Data extracts
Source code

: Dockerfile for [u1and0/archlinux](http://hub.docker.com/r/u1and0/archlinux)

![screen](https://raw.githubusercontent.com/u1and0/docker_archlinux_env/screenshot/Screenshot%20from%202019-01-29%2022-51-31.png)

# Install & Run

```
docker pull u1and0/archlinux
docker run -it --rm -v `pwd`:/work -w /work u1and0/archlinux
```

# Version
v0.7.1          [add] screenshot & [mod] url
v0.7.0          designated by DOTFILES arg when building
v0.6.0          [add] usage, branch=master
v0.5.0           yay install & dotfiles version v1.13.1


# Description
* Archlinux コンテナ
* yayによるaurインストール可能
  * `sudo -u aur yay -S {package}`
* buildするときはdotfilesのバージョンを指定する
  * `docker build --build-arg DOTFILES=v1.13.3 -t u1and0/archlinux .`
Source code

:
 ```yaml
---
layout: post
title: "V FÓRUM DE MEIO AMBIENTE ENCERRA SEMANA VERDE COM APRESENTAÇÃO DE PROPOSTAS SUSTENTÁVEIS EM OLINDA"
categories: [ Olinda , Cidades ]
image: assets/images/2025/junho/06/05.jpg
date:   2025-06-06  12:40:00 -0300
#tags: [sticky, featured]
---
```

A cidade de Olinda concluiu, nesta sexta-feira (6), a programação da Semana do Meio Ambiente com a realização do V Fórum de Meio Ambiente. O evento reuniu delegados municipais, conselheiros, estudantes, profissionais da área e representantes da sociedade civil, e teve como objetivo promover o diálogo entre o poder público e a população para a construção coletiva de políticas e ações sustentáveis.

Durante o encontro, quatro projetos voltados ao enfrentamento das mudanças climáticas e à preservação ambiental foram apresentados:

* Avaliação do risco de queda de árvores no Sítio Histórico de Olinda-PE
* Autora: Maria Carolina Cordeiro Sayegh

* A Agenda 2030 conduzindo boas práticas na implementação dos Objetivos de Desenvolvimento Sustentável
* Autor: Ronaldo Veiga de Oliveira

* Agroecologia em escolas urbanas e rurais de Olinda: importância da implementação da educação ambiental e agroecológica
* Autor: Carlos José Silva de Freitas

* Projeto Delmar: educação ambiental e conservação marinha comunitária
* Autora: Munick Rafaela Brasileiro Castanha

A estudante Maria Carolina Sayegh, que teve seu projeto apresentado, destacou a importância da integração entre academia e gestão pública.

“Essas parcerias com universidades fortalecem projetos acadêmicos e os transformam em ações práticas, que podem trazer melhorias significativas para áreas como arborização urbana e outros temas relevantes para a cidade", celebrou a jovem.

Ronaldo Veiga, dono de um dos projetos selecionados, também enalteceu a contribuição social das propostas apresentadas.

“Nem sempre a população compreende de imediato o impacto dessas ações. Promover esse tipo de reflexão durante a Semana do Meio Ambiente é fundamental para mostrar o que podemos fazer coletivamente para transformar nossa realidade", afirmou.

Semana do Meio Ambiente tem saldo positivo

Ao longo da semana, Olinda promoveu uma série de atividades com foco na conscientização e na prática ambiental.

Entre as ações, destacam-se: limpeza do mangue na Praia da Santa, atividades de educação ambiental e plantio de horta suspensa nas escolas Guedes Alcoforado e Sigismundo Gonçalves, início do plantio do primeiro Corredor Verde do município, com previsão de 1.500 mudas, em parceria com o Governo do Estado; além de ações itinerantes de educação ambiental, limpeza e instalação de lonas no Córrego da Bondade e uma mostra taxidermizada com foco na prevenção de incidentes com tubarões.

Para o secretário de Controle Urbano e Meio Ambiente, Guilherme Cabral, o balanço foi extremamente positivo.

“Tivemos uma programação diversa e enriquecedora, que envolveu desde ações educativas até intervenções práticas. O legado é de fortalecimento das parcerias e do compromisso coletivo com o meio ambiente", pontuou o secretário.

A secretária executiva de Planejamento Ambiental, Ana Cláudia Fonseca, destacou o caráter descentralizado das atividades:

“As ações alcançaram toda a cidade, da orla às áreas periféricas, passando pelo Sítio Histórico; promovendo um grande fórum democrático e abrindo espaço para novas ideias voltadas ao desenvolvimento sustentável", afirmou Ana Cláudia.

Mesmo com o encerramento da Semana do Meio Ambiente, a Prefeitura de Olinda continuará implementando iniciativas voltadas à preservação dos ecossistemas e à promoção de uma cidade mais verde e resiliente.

Aim of the exercise
Transcribe every record above so that nothing differs from the original.

Task response
Source code

: Dockerfile for [u1and0/archlinux](http://hub.docker.com/r/u1and0/archlinux)

![screen](https://raw.githubusercontent.com/u1and0/docker_archlinux_env/screenshot/Screenshot%20from%202019-01-29%2022-51-31.png)

# Install & Run

```
docker pull u1and0/archlinux
docker run -it --rm -v `pwd`:/work -w /work u1and0/archlinux
```

# Version
v0.7.1          [add] screenshot & [mod] url
v0.7.0          designated by DOTFILES arg when building
v0.6.0          [add] usage, branch=master
v0.5.0           yay install & dotfiles version v1.13.1


# Description
* Archlinux コンテナ
* yayによるaurインストール可能
  * `sudo -u aur yay -S {package}`
* buildするときはdotfilesのバージョンを指定する
  * `docker build --build-arg DOTFILES=v1.13.3 -t u1and0/archlinux .`
Source code

:
 ```yaml
---
layout: post
title: "V FÓRUM DE MEIO AMBIENTE ENCERRA SEMANA VERDE COM APRESENTAÇÃO DE PROPOSTAS SUSTENTÁVEIS EM OLINDA"
categories: [ Olinda , Cidades ]
image: assets/images/2025/junho/06/05.jpg
date:   2025-06-06  12:40:00 -0300
#tags: [sticky, featured]
---
```

A cidade de Olinda concluiu, nesta sexta-feira (6), a programação da Semana do Meio Ambiente com a realização do V Fórum de Meio Ambiente. O evento reuniu delegados municipais, conselheiros, estudantes, profissionais da área e representantes da sociedade civil, e teve como objetivo promover o diálogo entre o poder público e a população para a construção coletiva de políticas e ações sustentáveis.

Durante o encontro, quatro projetos voltados ao enfrentamento das mudanças climáticas e à preservação ambiental foram apresentados:

* Avaliação do risco de queda de árvores no Sítio Histórico de Olinda-PE
* Autora: Maria Carolina Cordeiro Sayegh

* A Agenda 2030 conduzindo boas práticas na implementação dos Objetivos de Desenvolvimento Sustentável
* Autor: Ronaldo Veiga de Oliveira

* Agroecologia em escolas urbanas e rurais de Olinda: importância da implementação da educação ambiental e agroecológica
* Autor: Carlos José Silva de Freitas

* Projeto Delmar: educação ambiental e conservação marinha comunitária
* Autora: Munick Rafaela Brasileiro Castanha

A estudante Maria Carolina Sayegh, que teve seu projeto apresentado, destacou a importância da integração entre academia e gestão pública.

“Essas parcerias com universidades fortalecem projetos acadêmicos e os transformam em ações práticas, que podem trazer melhorias significativas para áreas como arborização urbana e outros temas relevantes para a cidade", celebrou a jovem.

Ronaldo Veiga, dono de um dos projetos selecionados, também enalteceu a contribuição social das propostas apresentadas.

“Nem sempre a população compreende de imediato o impacto dessas ações. Promover esse tipo de reflexão durante a Semana do Meio Ambiente é fundamental para mostrar o que podemos fazer coletivamente para transformar nossa realidade", afirmou.

Semana do Meio Ambiente tem saldo positivo

Ao longo da semana, Olinda promoveu uma série de atividades com foco na conscientização e na prática ambiental.

Entre as ações, destacam-se: limpeza do mangue na Praia da Santa, atividades de educação ambiental e plantio de horta suspensa nas escolas Guedes Alcoforado e Sigismundo Gonçalves, início do plantio do primeiro Corredor Verde do município, com previsão de 1.500 mudas, em parceria com o Governo do Estado; além de ações itinerantes de educação ambiental, limpeza e instalação de lonas no Córrego da Bondade e uma mostra taxidermizada com foco na prevenção de incidentes com tubarões.

Para o secretário de Controle Urbano e Meio Ambiente, Guilherme Cabral, o balanço foi extremamente positivo.

“Tivemos uma programação diversa e enriquecedora, que envolveu desde ações educativas até intervenções práticas. O legado é de fortalecimento das parcerias e do compromisso coletivo com o meio ambiente", pontuou o secretário.

A secretária executiva de Planejamento Ambiental, Ana Cláudia Fonseca, destacou o caráter descentralizado das atividades:

“As ações alcançaram toda a cidade, da orla às áreas periféricas, passando pelo Sítio Histórico; promovendo um grande fórum democrático e abrindo espaço para novas ideias voltadas ao desenvolvimento sustentável", afirmou Ana Cláudia.

Mesmo com o encerramento da Semana do Meio Ambiente, a Prefeitura de Olinda continuará implementando iniciativas voltadas à preservação dos ecossistemas e à promoção de uma cidade mais verde e resiliente.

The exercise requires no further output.